At any time after the expiration of (4) four months after the Closing Date, the
holder of a Note may convert the Note into Shares in the ratio of CDN$0.095 of
Note converted during the first 12 months of the Term, or CDN$0.10 of Note
converted during the last 6 months of the Term, to one Share. Any interest
payable will be converted into Shares at the Market Price determined in
accordance with the policies of the TSX-V. However, as to any Note, the Company
will reserve the right to pay some or all of the interest in cash (U.S. funds)
if necessary to satisfy any regulatory standard. In the event that, at any time
after the expiration of (4) four months after the Closing Date, the Company's
common shares have achieved or exceeded a closing price of CDN$0.12 per share
for a 10 consecutive trading day period on the TSX-V, the Notes will be
automatically redeemed and converted into Shares in the ratio of CDN$0.095 of
Note redeemed during the first 12 months of the Term, or CDN$0.10 of Note
converted during the last 6 months of the Term, for one Share. Any interest
payable will be converted into Shares at the Market Price determined in
accordance with the policies of the TSX-V. However, as to any Note, the Company
will reserve the right to pay some or all of the interest in cash (U.S. funds)
if necessary to satisfy any regulatory standard.


At any time after the expiration of (4) four months after the Closing Date, the
Company may, prior to conversion, on 30 days notice in writing redeem the Notes
by paying the holders, in cash, the principal amount of the Notes together with
interest, in cash or, at the Company's option, in Shares at the Market Price
determined in accordance with the policies of the TSX-V, at the rate of 15% per
annum calculated from the date of issue of the Notes.
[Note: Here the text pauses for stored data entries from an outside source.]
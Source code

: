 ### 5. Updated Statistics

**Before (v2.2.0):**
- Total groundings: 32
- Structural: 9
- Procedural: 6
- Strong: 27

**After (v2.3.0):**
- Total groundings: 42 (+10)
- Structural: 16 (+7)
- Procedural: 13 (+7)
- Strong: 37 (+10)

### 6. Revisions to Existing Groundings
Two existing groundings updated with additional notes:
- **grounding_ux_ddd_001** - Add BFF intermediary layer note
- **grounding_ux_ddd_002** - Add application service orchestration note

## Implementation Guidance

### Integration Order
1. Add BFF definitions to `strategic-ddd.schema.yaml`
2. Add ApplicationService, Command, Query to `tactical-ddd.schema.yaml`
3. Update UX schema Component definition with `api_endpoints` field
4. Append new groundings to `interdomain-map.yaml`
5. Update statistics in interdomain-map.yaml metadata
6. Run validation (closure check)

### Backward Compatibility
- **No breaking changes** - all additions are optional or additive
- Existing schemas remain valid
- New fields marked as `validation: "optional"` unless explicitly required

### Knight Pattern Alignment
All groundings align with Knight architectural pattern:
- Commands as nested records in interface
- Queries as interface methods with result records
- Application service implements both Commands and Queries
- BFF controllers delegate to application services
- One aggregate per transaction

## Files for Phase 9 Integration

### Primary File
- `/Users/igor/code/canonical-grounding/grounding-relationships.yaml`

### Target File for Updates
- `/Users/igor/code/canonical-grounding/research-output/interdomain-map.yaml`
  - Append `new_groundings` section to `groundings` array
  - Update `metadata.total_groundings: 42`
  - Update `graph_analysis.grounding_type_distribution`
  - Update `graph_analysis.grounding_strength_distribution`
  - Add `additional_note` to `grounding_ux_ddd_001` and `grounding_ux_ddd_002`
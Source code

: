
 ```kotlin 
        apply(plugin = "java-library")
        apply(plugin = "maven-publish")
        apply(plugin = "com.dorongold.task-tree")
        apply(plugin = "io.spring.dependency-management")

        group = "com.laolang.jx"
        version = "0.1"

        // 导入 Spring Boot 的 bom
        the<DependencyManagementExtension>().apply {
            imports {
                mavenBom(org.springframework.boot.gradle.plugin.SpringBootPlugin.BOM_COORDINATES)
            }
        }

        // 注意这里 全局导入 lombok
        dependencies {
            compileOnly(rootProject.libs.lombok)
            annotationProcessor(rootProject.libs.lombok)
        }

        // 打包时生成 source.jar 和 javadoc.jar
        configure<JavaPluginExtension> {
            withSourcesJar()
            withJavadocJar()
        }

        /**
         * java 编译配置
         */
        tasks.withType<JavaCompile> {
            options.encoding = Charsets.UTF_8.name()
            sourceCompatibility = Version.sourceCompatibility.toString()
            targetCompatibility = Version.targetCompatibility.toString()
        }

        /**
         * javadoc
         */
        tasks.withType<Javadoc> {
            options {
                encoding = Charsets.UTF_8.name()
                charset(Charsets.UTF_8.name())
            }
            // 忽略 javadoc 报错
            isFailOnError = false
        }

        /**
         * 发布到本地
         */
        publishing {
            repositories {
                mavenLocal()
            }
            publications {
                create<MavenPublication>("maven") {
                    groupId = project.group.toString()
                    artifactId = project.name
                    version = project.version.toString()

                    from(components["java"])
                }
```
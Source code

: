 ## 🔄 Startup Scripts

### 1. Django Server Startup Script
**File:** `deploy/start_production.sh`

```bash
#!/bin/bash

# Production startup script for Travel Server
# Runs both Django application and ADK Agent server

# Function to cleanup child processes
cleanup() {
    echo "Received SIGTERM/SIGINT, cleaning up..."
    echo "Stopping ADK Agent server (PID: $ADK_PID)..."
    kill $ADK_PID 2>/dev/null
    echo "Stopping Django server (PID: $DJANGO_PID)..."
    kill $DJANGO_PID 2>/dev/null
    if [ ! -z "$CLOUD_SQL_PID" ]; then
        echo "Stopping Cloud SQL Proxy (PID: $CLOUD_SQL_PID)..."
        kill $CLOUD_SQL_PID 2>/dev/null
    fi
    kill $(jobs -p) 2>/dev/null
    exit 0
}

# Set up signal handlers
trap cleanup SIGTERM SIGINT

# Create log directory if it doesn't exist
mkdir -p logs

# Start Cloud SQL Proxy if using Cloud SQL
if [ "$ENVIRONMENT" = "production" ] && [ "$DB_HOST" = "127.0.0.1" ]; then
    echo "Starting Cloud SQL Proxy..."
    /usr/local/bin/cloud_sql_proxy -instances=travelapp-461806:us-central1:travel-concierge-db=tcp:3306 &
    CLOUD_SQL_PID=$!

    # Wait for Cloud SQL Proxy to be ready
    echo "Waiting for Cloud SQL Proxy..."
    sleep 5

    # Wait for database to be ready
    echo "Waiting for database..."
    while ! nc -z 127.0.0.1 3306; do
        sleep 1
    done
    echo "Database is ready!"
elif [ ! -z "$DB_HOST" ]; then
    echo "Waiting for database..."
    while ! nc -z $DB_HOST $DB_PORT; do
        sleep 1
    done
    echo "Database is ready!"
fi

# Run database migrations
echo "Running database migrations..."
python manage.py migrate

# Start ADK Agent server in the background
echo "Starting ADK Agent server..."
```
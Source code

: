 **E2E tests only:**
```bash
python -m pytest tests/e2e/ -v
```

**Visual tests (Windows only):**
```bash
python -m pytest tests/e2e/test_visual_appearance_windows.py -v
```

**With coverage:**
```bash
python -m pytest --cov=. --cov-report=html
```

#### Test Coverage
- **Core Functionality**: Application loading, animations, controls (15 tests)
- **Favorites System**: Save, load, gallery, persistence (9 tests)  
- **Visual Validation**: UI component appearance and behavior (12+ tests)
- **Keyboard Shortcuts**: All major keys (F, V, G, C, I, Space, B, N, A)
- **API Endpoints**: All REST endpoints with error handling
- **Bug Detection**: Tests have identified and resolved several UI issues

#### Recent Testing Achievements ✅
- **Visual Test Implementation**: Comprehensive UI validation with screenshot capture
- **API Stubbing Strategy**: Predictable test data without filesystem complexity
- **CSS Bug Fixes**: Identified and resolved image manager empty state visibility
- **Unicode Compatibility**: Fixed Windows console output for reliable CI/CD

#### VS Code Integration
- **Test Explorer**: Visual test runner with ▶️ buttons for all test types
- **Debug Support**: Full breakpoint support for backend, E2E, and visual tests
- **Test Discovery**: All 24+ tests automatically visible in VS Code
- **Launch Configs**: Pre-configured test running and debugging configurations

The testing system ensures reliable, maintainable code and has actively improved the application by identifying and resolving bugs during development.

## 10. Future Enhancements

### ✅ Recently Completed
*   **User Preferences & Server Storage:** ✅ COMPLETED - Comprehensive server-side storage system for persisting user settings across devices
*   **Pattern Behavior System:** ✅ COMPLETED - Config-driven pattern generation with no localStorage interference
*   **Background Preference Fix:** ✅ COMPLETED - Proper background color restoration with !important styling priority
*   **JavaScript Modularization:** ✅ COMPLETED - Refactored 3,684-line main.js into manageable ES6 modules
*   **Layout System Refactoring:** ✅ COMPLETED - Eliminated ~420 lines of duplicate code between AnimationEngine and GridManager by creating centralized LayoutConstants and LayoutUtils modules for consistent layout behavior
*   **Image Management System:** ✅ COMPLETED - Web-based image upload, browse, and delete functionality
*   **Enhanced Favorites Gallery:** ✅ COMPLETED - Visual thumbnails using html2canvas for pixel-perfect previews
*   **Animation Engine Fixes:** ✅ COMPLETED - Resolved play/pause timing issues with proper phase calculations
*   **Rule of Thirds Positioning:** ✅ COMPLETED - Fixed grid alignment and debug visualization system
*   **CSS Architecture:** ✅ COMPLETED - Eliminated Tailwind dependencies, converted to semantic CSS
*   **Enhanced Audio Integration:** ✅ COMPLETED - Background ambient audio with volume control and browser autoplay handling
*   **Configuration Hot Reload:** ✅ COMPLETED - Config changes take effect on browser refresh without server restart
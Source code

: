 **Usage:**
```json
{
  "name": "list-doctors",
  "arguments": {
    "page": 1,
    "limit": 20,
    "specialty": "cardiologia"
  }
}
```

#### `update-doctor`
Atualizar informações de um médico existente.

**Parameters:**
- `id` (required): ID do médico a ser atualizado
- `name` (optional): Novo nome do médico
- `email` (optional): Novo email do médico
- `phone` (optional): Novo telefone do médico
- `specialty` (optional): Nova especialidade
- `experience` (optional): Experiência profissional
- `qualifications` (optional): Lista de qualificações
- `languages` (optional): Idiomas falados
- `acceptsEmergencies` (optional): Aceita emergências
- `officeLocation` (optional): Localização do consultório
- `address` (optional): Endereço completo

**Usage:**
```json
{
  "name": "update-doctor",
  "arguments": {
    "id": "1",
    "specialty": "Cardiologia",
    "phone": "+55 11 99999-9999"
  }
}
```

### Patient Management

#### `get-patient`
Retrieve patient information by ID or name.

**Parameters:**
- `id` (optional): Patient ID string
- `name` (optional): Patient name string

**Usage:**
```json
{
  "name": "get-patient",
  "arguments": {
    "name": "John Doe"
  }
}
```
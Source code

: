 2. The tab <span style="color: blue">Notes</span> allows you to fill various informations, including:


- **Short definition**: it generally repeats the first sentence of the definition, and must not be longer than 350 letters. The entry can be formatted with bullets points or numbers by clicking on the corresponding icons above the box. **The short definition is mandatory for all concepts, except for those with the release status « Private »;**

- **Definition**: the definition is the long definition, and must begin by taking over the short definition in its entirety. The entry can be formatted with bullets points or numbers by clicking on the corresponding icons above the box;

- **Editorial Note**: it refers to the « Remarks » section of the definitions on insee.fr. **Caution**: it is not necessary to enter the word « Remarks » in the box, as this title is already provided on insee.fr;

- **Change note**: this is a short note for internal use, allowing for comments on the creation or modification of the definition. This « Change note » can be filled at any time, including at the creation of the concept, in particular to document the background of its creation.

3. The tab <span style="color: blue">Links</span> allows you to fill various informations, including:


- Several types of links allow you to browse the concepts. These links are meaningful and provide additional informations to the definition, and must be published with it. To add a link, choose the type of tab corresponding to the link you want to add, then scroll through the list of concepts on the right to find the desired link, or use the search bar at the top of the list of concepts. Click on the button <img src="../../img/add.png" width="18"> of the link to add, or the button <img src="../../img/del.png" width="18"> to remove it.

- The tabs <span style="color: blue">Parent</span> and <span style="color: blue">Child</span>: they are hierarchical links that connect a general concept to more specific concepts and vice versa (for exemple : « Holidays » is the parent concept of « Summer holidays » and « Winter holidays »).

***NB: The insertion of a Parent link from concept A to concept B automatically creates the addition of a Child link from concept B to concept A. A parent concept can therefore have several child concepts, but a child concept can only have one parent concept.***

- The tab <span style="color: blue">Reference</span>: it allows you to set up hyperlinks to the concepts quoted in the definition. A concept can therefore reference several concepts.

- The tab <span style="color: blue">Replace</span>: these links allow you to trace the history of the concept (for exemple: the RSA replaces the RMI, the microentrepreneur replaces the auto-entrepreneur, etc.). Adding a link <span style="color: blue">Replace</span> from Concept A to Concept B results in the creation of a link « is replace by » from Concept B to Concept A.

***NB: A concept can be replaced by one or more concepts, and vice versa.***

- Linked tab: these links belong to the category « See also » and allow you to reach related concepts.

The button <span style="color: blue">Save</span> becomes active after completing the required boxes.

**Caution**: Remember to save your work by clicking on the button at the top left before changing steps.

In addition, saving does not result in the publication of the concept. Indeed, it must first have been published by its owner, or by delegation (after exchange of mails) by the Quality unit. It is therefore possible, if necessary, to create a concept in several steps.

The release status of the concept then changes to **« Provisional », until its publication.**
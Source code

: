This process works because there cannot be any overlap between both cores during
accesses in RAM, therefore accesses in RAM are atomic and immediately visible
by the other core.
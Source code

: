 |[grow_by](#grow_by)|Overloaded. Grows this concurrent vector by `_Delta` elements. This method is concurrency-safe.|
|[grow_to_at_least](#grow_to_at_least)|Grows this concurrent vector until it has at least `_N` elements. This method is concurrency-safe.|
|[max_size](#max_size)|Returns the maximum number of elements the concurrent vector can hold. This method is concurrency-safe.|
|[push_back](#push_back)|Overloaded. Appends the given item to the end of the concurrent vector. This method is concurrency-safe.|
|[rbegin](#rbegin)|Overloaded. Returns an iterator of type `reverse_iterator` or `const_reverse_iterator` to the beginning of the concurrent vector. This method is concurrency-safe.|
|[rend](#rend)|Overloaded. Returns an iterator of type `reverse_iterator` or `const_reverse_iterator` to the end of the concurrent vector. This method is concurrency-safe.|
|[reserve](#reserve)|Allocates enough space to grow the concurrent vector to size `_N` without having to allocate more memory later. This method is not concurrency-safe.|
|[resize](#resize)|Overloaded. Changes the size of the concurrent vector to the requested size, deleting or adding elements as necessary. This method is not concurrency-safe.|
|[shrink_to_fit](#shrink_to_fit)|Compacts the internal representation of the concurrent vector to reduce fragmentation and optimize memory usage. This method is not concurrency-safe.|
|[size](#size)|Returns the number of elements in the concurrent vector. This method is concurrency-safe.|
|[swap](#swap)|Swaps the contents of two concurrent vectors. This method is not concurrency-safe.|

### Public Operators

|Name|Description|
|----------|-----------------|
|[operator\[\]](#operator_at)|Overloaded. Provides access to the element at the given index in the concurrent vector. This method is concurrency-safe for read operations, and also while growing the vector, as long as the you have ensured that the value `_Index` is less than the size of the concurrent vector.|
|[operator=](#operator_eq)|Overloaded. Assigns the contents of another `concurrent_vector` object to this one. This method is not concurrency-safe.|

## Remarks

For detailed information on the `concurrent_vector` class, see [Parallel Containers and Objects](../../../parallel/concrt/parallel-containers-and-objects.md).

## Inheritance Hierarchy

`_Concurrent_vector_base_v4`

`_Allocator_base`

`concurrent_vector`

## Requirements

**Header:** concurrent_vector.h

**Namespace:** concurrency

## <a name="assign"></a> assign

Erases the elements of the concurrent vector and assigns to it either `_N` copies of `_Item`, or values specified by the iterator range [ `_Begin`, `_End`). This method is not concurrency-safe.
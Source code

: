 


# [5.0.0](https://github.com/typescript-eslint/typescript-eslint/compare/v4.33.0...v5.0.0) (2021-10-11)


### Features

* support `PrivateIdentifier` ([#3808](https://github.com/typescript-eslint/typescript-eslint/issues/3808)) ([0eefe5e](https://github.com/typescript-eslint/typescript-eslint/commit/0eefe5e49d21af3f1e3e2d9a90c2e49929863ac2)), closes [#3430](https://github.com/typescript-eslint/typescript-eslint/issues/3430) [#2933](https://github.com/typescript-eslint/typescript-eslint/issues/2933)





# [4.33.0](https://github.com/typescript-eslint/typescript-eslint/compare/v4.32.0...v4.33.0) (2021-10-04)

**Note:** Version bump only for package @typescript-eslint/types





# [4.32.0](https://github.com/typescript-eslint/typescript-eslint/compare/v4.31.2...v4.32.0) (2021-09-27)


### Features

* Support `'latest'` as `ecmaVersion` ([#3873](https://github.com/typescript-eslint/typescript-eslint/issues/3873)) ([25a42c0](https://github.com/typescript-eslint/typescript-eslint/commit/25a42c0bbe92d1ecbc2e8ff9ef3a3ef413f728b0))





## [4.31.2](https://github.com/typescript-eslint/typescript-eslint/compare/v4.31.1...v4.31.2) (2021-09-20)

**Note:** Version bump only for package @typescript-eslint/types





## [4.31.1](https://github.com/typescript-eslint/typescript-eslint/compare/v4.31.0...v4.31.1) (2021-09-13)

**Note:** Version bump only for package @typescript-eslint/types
Warrants: Each Warrant will be non-transferable and entitle the holder at any
time after the expiration of (4) four months after the Closing Date to purchase
common shares in the capital of the Company as constituted on the Closing Date
(each such common share referred to as a "Warrant Share") at a price of CDN$0.16
per Warrant Share at any time on or before 4:00 p.m. (Vancouver time) on the
"Expiry Date", being the first business day that is 18 months after the Closing
Date; provided that, in the event that, at any time after (4) four months after
the Closing Date, the Company's common shares have achieved or exceeded a
closing price of CDN$0.20 per share for a 10 consecutive trading day period on
the TSX-V, the Company may accelerate the Warrant expiry date to 30 days after
notice is given. 


The Company has no present intention of listing the Warrants on any exchange and
currently there is no published market for any warrants of the Company. The
issue of the Warrants will not restrict or prevent the Company from obtaining
any other financing, or from issuing additional securities or rights, during the
period within which the Warrants may be exercised.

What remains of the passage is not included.